Das, was Sie gerade beschreiben, klingt nach einem Familienunternehmer, der für seine Firma steht. Was ist denn etwa mit dem Finanzchef eines Konzerns?

Nicht-Eigentümer sind Funktionäre. Das ist nicht abwertend gemeint, sondern verantwortungsbezogen. Das Feindbild lautet jetzt stärker: "In den Unternehmen arbeiten anonyme Manager, die sich sagen, in fünf Jahren gehe ich mit fünf Millionen Euro nach Hause, wo ist das Problem?". Dieses Feindbild muss in den Unternehmen systematisch abgebaut werden. Menschen dürfen nicht von Menschen geführt oder gemanagt werden, mit denen sie sich charakterlich nicht vergleichen wollen.

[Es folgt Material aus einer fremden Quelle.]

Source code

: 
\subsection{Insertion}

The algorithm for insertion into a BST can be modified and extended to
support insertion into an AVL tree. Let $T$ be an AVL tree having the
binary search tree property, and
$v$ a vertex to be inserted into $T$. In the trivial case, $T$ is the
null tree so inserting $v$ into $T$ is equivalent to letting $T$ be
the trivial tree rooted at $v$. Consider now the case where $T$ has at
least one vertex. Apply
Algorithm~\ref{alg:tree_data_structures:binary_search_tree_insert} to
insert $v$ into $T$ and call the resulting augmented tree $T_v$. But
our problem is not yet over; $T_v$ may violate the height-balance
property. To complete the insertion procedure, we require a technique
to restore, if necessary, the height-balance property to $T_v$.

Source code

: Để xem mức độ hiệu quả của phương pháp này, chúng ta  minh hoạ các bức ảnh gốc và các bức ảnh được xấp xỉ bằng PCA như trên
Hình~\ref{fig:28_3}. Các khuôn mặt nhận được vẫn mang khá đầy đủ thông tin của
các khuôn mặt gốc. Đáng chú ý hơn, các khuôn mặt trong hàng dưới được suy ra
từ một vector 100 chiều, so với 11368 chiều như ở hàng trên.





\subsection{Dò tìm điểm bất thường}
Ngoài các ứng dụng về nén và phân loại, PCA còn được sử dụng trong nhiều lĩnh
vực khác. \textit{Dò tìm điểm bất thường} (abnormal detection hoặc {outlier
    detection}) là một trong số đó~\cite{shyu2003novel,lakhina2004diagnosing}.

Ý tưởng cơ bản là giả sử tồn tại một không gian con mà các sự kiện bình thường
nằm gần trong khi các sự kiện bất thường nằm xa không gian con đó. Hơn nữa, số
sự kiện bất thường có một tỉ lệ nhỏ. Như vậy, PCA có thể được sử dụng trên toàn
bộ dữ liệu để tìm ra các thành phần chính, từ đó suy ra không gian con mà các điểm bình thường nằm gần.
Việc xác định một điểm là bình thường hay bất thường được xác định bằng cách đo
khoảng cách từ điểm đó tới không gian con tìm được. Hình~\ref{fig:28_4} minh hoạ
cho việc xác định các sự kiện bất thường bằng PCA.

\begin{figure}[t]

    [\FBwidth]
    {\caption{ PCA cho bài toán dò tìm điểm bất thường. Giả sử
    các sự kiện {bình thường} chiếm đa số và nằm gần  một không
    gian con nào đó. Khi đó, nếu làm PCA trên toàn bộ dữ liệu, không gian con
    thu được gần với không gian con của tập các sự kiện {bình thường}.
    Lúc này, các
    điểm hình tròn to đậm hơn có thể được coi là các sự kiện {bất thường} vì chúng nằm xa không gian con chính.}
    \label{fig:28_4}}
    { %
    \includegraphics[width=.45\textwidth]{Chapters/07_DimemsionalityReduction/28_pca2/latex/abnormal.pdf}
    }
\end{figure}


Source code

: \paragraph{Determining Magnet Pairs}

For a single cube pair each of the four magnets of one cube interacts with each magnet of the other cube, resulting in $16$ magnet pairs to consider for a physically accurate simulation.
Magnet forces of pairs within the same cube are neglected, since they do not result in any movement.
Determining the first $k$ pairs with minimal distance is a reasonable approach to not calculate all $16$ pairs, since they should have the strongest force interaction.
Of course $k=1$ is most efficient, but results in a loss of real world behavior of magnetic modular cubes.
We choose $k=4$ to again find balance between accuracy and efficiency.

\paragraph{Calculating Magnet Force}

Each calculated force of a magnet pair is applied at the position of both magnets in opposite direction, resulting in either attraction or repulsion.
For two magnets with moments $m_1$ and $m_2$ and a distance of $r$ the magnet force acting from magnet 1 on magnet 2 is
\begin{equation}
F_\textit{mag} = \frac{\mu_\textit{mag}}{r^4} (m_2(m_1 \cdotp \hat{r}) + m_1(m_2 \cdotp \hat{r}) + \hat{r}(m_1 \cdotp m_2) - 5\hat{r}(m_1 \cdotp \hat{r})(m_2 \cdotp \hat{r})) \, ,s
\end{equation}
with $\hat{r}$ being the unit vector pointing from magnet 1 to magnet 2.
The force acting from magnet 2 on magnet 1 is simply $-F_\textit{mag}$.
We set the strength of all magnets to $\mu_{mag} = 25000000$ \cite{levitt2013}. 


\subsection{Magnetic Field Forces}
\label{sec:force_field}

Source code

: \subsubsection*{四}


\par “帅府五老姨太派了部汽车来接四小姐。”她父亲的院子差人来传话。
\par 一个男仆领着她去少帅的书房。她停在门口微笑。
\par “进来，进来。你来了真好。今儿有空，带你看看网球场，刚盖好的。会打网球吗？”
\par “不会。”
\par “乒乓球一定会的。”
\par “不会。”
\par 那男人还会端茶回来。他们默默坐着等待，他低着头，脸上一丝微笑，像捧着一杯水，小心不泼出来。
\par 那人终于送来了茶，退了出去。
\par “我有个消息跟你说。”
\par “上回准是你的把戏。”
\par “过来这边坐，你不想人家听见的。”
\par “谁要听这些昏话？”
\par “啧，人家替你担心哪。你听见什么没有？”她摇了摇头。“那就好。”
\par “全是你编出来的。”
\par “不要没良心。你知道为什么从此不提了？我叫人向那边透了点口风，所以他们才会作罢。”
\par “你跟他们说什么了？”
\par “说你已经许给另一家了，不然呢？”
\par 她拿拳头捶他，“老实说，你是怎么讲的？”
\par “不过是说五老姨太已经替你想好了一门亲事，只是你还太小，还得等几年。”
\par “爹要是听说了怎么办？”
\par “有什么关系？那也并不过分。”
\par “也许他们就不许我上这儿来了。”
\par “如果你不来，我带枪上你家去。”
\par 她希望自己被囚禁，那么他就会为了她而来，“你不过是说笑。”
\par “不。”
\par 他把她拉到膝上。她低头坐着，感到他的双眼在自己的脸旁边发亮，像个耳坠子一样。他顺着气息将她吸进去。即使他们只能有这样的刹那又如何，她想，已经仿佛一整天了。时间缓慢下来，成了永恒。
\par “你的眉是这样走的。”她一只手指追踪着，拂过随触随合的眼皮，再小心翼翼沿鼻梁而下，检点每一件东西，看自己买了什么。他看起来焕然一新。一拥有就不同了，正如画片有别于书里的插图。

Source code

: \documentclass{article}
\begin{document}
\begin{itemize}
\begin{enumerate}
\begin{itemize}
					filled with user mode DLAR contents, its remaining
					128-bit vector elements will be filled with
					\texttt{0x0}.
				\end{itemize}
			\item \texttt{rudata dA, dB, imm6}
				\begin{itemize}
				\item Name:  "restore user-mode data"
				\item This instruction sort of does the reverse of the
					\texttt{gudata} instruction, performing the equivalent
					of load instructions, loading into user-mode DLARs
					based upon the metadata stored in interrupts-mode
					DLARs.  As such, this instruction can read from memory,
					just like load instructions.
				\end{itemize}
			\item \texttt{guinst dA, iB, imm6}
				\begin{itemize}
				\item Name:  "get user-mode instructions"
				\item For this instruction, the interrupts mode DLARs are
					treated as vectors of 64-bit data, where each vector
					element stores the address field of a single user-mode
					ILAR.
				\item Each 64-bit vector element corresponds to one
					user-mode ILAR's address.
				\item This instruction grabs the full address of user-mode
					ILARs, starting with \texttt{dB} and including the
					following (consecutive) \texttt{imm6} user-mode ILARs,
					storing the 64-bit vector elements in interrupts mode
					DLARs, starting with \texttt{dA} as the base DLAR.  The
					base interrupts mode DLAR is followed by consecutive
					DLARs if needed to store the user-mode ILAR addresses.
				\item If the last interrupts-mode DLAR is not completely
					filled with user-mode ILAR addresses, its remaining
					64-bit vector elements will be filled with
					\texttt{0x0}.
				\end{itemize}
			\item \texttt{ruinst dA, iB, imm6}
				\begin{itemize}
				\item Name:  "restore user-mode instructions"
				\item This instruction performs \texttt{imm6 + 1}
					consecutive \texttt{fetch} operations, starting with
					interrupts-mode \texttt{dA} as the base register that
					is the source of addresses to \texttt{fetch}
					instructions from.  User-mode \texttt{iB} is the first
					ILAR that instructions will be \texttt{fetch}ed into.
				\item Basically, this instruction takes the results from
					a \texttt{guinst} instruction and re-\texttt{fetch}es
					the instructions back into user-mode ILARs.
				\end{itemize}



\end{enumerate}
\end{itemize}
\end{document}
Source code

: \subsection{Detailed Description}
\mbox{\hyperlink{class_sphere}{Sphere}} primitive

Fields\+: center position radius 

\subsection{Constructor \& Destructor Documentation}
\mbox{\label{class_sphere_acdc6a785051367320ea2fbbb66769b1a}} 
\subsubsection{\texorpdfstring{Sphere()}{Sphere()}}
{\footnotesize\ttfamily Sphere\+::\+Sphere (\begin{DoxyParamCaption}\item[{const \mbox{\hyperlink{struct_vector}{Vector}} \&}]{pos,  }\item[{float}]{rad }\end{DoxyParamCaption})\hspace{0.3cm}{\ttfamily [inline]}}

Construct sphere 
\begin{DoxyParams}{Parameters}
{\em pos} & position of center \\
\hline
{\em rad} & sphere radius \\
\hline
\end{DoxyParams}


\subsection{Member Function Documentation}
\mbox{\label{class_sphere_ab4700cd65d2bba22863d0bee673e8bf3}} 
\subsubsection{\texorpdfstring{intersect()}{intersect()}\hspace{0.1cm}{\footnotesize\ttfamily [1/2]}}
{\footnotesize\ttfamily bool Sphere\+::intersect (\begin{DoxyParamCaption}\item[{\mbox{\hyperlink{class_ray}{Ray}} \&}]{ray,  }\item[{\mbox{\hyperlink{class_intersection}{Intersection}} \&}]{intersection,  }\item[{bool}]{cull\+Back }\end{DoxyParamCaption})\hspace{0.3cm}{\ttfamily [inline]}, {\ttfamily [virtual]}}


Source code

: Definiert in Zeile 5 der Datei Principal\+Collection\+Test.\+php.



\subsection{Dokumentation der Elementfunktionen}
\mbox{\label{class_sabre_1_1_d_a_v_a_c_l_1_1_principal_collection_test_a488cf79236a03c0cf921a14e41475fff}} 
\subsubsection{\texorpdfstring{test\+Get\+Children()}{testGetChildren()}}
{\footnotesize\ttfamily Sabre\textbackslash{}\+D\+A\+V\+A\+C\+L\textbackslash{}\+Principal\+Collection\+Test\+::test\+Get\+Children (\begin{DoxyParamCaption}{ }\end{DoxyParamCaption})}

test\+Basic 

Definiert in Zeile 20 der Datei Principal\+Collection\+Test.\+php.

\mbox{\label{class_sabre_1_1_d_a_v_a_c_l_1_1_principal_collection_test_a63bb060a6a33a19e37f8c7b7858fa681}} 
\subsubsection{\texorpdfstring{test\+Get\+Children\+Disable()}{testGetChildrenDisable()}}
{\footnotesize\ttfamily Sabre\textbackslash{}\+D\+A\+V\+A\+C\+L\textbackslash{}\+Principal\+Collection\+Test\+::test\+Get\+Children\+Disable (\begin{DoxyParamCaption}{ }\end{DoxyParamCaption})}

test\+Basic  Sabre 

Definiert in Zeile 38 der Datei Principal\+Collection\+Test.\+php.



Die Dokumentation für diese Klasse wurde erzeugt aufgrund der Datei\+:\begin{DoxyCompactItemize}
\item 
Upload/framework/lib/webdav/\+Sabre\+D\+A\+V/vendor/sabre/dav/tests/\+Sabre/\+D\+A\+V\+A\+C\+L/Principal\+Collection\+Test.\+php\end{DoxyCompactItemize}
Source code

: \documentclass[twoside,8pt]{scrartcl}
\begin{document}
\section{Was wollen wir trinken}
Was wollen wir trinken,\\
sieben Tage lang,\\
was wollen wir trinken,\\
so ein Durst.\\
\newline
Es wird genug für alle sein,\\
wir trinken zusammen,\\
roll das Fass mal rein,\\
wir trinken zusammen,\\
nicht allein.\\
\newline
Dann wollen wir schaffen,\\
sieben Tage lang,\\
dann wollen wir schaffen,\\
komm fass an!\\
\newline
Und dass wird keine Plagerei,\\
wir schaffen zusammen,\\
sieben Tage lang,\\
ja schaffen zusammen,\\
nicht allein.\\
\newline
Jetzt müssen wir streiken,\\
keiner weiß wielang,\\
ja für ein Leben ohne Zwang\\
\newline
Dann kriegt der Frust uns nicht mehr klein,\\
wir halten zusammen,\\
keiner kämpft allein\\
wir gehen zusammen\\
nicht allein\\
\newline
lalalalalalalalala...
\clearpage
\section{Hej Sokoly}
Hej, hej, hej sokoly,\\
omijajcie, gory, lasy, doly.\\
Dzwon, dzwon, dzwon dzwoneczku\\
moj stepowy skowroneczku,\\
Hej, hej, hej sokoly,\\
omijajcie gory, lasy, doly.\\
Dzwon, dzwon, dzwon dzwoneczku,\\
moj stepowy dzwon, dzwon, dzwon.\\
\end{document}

Und sie sagen dann diesen Funktionären: "Wenn du Erfolg haben willst, musst du Vertrauen schaffen, sonst wird das nichts."?

Um Erfolgsvertrauen zu schaffen, bedarf es einer überzeugenden und kommunizierbaren Strategie, die nach unten glaubhaft vermittelt werden kann. Um Beziehungsvertrauen zu schaffen, bedarf es der Sicherheit menschlichen Umgangs. Das sind keine leichten Hausaufgaben in der Krise. Es geht wesentlich darum, den Anstand erstrebenswert zu machen und das Menschliche nicht zu verachten. Der Mehrwert eines Menschen geht über seine Verwendbarkeit hinaus. Wenn das nicht passiert, werden Manager in der Krise keinen Erfolg haben. Die Gier hat eine Schlappe erlitten.